Sheldon Datz (1987)February 27, 2014
For applying molecular beam techniques to study chemically reactive collisions, helping to lay the foundation for the present field of chemical dynamics, and for pioneering studies in accelerator-based atomic physics, ion-solid interactions, and the channeling of ions, electrons and positrons in crystalline solids.
Dr. Datz earned his B.S. in chemistry in 1950 and his M.A. in physical chemistry in 1951 from Columbia University. He joined ORNL in 1951 and received his Ph.D. in physical chemistry from the University of Tennessee, Knoxville, in 1960.
In 1951, he began work on the application of molecular beam techniques to the study of chemically reactive collisions. The result of this study, which was the first successful effort in this field, helped to lay the foundation for the present field of chemical dynamics, which is concerned with the dynamic properties of reactive atomic and molecular collisions. In 1964, he initiated work in the channeling of energetic heavy ions in crystals that led to the determination of crystal potentials and of states of energetic particles penetrating solids.
In 1978, he initiated work on channeling of relativistic positrons and electrons, which yields radiation in the X-ray region. In 1990, he initiated studies of atomic collisions at ultrarelativistic energies at CERN and, in 1992, he initiated studies of molecular ion recombination in ion storage rings. In addition, he has contributed to studies in high-energy atomic collision phenomena and particle-surface interactions.
He is an author of 300 articles and has edited four books on collision processes. He has chaired five major conferences, served on the editorial boards of several journals, and has been a member of the Committee for Atomic and Molecular Sciences of the National Academy of Sciences. In 1962–63, he was a Fulbright senior research fellow.

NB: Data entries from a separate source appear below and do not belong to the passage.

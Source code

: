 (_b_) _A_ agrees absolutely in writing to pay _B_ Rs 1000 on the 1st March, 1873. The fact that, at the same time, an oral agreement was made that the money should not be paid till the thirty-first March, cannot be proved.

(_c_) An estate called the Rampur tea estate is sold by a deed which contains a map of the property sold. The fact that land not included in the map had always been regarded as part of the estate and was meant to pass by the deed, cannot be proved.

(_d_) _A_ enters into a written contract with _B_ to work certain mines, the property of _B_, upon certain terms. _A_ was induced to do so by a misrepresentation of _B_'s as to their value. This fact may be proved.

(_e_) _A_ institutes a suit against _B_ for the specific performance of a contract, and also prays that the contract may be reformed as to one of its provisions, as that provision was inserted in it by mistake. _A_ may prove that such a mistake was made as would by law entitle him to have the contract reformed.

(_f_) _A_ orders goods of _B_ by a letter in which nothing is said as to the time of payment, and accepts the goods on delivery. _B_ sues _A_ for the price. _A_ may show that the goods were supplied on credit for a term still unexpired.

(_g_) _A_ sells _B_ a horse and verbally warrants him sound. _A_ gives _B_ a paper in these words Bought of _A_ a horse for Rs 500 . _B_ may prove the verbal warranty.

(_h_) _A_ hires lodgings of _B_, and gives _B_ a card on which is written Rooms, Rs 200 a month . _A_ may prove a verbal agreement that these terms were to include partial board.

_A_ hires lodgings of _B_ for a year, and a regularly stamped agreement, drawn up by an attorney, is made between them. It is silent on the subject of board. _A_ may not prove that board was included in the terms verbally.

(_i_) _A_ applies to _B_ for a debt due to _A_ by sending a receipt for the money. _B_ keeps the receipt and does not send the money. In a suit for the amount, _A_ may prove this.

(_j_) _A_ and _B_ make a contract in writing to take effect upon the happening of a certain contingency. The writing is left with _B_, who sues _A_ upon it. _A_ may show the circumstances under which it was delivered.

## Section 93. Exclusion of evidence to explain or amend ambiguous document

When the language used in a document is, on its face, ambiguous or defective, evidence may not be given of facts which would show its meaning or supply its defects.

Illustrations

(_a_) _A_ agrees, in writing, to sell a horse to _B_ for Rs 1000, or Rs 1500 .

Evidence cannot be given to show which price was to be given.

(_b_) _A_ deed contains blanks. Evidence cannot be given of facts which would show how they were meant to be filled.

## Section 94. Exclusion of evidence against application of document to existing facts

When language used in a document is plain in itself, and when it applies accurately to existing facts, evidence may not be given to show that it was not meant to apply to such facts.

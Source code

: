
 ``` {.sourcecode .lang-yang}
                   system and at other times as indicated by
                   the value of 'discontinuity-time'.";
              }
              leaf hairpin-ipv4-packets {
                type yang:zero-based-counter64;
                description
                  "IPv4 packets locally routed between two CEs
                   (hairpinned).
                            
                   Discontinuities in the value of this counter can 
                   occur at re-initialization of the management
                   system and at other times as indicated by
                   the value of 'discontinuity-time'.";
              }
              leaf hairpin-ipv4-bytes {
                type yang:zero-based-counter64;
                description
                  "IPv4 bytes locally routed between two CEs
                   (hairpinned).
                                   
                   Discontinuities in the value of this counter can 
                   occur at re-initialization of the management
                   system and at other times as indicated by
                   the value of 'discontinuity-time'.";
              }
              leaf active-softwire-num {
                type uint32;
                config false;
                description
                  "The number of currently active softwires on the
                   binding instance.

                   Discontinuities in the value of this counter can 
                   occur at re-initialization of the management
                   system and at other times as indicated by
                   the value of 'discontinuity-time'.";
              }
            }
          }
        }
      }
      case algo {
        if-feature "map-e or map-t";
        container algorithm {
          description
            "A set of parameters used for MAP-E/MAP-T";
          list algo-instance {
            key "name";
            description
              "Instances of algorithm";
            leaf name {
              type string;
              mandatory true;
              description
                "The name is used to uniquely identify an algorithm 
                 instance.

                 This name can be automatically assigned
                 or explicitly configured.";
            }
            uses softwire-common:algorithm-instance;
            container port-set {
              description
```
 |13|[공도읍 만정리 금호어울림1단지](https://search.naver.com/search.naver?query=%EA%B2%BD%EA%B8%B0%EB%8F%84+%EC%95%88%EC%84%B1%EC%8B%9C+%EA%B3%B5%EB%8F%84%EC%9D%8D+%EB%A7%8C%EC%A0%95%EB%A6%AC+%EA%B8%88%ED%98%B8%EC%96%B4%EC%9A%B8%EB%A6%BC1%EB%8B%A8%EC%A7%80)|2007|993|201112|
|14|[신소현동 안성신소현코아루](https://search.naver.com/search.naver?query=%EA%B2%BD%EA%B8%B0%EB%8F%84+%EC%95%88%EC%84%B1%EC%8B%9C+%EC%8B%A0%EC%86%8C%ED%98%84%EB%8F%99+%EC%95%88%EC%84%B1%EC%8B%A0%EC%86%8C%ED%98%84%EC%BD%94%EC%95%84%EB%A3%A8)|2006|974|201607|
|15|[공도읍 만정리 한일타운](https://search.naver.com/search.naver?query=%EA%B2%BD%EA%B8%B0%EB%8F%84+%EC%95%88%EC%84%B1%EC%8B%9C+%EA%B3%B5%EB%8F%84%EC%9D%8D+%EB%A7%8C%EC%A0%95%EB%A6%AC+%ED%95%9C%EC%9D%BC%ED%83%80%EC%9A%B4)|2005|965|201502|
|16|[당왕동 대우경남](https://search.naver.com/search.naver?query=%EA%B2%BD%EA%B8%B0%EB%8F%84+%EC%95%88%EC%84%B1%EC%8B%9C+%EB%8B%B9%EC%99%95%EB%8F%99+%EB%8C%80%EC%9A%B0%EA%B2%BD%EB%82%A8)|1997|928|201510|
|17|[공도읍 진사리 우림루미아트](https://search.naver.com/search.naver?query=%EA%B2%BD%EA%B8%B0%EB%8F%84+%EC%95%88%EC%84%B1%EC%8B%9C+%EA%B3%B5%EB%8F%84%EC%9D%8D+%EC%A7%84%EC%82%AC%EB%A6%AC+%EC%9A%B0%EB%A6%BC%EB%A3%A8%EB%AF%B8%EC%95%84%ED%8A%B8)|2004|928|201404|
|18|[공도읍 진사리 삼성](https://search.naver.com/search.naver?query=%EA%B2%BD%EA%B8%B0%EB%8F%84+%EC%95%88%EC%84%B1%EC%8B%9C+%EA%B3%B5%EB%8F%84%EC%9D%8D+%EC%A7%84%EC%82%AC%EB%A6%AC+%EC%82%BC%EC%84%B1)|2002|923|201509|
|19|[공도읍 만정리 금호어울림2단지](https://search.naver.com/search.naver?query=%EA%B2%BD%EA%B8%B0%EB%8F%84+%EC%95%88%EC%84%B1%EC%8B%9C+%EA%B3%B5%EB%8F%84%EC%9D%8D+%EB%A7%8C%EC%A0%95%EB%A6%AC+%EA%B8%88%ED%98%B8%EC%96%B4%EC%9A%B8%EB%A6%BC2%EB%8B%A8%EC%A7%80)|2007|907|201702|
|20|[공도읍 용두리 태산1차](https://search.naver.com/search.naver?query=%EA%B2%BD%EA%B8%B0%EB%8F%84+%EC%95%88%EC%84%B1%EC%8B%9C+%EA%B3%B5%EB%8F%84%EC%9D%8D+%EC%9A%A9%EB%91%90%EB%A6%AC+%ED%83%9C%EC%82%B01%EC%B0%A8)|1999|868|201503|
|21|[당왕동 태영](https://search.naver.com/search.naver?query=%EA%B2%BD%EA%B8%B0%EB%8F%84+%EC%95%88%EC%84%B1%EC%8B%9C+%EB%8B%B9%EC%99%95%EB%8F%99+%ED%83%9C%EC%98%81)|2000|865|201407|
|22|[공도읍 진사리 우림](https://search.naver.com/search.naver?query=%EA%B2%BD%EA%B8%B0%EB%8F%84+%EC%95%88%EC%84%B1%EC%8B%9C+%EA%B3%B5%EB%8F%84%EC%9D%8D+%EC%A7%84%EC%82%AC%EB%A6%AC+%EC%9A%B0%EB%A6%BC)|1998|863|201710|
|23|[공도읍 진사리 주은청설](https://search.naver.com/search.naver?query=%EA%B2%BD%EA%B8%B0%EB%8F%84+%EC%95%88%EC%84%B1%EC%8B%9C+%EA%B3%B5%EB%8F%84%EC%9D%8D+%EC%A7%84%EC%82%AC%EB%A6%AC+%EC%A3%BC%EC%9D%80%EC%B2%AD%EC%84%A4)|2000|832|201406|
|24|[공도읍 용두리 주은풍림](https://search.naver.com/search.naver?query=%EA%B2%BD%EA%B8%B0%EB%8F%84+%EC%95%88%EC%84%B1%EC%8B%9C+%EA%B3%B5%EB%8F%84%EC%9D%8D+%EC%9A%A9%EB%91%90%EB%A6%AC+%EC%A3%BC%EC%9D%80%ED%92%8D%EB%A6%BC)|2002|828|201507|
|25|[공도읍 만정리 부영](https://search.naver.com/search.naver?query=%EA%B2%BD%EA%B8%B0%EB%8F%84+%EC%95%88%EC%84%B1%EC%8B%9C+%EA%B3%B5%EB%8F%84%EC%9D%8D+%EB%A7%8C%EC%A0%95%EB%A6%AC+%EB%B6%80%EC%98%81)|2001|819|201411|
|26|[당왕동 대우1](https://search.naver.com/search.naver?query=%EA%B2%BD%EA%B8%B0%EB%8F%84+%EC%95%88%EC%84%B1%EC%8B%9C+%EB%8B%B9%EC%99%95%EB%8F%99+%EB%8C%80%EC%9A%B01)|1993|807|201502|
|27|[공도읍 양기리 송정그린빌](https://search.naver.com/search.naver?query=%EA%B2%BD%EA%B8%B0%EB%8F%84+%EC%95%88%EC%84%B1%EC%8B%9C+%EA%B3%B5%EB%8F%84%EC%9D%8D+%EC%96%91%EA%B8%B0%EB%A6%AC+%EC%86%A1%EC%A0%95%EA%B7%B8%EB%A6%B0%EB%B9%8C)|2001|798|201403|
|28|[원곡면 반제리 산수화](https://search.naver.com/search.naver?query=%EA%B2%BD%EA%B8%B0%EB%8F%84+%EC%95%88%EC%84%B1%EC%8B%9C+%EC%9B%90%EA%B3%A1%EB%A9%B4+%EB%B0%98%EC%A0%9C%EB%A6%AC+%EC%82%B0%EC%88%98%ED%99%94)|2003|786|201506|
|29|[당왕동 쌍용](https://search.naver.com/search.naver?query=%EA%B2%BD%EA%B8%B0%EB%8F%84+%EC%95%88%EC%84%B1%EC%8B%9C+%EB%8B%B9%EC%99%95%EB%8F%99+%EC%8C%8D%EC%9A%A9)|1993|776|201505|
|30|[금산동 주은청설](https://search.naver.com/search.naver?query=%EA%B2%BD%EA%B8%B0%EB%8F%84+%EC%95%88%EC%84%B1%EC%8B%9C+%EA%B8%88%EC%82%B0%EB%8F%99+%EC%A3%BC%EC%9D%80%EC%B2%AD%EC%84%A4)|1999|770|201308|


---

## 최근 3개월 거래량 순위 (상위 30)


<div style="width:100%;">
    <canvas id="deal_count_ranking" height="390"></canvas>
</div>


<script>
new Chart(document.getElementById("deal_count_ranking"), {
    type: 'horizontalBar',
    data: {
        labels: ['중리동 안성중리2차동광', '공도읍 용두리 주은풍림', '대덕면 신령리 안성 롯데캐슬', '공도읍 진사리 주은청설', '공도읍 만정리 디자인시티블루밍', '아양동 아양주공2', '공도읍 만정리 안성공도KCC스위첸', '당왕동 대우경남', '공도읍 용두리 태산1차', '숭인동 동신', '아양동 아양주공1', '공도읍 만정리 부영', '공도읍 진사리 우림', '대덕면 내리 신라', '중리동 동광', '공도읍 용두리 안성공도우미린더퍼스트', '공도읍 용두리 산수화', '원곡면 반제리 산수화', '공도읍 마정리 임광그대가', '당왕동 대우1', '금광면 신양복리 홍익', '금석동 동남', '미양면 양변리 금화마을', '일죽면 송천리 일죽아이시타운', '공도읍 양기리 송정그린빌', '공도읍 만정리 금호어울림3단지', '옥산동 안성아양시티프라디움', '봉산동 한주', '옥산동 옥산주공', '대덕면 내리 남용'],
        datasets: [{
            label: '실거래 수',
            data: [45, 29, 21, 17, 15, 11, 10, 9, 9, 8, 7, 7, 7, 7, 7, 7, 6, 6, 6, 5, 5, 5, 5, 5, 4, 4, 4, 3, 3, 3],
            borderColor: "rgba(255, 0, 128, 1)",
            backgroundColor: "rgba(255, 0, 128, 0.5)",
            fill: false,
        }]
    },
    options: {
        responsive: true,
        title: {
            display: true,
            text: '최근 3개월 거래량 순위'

He has been appointed "guest professor" at the FOM Institute of Amsterdam, Aarhus University in Denmark, the University of Paris, Texas A&M University, and the University of Chicago. He was awarded the Swedish Tage Erlander National Science Professorship for 1990–1991. In 1997, he was awarded Doctor Honoris Causis by Stockholm University. In 1998, he was awarded the Davison-Germer Prize for Atomic Physics by the American Physical Society. He is a fellow of the American Physical Society and the American Association for the Advancement of Science. Dr. Datz is now the section head for atomic physics at ORNL, where he continues his studies in atomic and molecular collision physics.
He was appointed corporate fellow in 1979 and senior corporate fellow in 1987.